>>>

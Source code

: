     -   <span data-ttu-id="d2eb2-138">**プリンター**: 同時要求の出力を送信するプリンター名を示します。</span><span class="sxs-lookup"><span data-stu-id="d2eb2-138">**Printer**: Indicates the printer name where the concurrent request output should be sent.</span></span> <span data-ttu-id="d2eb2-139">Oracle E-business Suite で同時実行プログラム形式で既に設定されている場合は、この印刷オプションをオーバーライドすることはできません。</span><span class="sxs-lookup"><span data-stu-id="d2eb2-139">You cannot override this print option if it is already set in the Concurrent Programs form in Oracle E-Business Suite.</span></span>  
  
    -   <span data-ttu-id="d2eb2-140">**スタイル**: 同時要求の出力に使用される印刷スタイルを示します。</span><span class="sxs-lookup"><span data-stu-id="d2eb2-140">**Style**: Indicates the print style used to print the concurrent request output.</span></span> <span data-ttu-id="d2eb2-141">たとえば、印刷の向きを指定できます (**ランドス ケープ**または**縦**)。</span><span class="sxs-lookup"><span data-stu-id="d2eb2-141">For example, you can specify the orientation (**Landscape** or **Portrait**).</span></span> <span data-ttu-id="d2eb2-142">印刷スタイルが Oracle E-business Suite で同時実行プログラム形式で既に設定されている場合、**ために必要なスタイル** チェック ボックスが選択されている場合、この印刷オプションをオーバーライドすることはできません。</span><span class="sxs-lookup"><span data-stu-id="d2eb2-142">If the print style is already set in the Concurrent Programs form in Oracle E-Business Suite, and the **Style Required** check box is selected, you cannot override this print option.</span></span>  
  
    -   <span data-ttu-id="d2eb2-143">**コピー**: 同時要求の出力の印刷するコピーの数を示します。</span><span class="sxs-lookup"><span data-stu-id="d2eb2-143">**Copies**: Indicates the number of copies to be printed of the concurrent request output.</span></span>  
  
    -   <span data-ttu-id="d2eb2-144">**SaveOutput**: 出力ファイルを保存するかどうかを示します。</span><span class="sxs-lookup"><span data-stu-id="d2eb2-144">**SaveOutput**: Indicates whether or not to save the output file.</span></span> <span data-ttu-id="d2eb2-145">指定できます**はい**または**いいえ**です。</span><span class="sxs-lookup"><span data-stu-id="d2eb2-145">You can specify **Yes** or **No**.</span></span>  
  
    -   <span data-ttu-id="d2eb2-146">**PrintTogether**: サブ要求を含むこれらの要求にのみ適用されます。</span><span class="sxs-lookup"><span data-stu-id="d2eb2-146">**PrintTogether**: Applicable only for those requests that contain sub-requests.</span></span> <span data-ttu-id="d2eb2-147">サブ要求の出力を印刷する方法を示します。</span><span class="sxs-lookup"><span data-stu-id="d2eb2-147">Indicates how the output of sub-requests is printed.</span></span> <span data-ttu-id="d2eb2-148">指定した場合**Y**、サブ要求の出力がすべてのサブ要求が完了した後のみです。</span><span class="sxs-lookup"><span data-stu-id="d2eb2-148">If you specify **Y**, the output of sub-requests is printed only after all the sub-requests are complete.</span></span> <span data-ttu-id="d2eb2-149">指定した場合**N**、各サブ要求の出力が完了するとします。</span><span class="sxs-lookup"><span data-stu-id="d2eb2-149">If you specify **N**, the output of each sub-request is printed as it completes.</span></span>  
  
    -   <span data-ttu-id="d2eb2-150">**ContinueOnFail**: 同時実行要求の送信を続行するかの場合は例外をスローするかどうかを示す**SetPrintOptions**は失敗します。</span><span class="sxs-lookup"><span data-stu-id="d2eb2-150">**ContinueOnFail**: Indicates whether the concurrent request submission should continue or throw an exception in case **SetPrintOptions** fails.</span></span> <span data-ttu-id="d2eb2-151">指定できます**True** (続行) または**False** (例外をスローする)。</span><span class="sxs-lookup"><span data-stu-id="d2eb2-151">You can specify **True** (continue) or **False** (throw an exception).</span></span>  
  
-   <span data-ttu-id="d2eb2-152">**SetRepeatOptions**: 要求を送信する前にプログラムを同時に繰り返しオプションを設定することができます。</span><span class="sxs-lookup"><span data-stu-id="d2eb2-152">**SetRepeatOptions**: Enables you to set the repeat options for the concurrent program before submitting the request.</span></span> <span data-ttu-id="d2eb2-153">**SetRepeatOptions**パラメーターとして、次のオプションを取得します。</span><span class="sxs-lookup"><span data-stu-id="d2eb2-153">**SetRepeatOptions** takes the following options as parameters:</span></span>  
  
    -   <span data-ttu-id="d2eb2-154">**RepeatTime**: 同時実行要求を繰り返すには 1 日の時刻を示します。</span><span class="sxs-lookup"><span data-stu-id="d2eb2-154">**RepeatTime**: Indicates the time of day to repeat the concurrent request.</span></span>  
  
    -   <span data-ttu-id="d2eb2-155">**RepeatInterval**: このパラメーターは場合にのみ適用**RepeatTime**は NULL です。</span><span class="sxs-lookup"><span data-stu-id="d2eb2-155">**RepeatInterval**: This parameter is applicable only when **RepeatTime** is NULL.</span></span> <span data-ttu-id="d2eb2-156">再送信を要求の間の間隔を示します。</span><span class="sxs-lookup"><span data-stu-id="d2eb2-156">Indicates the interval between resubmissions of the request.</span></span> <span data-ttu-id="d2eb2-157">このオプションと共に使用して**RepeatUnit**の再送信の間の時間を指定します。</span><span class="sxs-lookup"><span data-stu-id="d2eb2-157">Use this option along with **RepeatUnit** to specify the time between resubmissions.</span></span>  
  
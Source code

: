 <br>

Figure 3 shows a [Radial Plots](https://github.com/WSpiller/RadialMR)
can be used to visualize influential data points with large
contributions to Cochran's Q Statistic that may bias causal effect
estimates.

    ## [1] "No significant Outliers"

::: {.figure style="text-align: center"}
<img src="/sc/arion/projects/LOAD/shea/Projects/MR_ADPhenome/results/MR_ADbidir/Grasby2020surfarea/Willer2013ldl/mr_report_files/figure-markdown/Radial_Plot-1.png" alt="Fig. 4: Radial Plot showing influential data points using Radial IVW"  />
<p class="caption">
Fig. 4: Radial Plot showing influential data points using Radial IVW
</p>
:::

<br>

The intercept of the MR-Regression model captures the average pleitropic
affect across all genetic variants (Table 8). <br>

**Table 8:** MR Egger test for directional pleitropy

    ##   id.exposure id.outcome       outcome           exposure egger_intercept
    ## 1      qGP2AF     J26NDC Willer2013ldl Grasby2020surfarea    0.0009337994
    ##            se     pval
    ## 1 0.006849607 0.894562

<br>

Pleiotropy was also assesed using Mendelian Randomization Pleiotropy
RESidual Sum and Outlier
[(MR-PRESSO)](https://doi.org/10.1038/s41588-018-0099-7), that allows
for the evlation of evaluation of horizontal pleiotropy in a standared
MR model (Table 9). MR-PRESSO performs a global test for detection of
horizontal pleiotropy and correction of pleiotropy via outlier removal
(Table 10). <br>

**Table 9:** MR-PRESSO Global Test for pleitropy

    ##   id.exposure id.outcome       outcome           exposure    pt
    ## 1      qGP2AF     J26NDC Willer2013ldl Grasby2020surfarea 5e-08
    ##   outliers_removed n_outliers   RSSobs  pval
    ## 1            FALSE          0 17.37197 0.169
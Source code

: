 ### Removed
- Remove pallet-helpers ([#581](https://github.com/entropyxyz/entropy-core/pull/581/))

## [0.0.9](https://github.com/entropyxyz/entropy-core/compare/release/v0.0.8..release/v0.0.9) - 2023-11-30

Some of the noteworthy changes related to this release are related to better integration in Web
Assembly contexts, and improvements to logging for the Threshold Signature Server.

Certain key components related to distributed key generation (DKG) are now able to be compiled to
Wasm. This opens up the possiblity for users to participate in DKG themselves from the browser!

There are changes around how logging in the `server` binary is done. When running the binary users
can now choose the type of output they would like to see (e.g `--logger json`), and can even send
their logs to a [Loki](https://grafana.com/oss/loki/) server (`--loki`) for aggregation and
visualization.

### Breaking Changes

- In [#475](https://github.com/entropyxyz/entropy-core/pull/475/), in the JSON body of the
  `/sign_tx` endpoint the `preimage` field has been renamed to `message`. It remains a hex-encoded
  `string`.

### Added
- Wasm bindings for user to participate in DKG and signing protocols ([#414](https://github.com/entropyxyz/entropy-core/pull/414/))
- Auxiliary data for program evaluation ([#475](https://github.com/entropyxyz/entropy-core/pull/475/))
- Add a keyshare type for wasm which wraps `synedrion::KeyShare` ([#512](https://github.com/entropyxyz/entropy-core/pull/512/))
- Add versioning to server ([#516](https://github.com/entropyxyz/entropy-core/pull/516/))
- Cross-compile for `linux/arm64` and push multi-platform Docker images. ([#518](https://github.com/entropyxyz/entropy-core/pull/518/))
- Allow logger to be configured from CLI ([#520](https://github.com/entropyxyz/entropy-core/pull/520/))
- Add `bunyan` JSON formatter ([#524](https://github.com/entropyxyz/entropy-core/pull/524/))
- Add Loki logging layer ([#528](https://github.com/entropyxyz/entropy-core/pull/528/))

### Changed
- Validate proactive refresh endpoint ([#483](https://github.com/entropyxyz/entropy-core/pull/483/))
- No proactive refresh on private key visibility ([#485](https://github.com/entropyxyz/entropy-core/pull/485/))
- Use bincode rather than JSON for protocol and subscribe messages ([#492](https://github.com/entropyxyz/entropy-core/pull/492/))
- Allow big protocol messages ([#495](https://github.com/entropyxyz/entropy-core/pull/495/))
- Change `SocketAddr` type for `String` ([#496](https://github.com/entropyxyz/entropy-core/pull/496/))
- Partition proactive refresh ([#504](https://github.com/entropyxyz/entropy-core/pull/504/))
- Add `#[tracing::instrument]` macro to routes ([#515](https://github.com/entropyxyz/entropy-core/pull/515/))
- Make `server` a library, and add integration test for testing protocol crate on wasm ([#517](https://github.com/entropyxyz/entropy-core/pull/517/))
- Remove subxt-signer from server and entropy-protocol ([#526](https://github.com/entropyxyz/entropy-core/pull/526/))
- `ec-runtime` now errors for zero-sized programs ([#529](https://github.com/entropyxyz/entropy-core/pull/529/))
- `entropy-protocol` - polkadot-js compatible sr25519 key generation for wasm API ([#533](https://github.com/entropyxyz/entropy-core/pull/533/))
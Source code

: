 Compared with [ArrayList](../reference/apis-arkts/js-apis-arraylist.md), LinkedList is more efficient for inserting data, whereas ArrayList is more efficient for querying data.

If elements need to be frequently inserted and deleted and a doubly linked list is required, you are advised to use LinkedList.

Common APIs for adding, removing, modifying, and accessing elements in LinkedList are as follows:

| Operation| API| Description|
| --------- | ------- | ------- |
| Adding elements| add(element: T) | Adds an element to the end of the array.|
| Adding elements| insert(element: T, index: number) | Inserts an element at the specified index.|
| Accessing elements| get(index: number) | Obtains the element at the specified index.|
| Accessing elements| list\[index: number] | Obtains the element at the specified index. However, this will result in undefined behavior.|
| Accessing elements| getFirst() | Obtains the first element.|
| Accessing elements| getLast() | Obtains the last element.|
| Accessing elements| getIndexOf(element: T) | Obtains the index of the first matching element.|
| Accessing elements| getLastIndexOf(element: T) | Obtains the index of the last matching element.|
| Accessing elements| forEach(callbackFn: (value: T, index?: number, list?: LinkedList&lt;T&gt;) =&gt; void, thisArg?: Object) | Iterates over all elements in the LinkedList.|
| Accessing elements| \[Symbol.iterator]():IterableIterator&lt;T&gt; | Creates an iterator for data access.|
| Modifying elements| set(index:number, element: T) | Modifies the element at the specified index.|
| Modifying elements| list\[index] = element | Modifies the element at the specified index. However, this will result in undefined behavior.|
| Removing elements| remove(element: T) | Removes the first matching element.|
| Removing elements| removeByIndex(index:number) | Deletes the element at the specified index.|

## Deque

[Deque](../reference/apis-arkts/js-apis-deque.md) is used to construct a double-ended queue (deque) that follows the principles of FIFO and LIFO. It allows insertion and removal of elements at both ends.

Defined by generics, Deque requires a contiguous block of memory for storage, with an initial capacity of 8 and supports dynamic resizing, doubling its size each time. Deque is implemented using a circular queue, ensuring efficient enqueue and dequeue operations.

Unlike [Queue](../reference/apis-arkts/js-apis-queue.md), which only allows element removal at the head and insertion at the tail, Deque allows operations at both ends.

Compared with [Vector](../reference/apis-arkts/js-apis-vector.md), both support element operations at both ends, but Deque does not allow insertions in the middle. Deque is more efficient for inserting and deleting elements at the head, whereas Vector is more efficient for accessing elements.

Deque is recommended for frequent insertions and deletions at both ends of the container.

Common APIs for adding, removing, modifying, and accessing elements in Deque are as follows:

<<<

**DIRECTIONS:** In the listing above, find the line containing "body of the" and the line containing "- Validate proactive". Output them and every line between, exactly, and nothing else.

**RESPONSE:**
- In [#475](https://github.com/entropyxyz/entropy-core/pull/475/), in the JSON body of the
  `/sign_tx` endpoint the `preimage` field has been renamed to `message`. It remains a hex-encoded
  `string`.

### Added
- Wasm bindings for user to participate in DKG and signing protocols ([#414](https://github.com/entropyxyz/entropy-core/pull/414/))
- Auxiliary data for program evaluation ([#475](https://github.com/entropyxyz/entropy-core/pull/475/))
- Add a keyshare type for wasm which wraps `synedrion::KeyShare` ([#512](https://github.com/entropyxyz/entropy-core/pull/512/))
- Add versioning to server ([#516](https://github.com/entropyxyz/entropy-core/pull/516/))
- Cross-compile for `linux/arm64` and push multi-platform Docker images. ([#518](https://github.com/entropyxyz/entropy-core/pull/518/))
- Allow logger to be configured from CLI ([#520](https://github.com/entropyxyz/entropy-core/pull/520/))
- Add `bunyan` JSON formatter ([#524](https://github.com/entropyxyz/entropy-core/pull/524/))
- Add Loki logging layer ([#528](https://github.com/entropyxyz/entropy-core/pull/528/))

### Changed
- Validate proactive refresh endpoint ([#483](https://github.com/entropyxyz/entropy-core/pull/483/))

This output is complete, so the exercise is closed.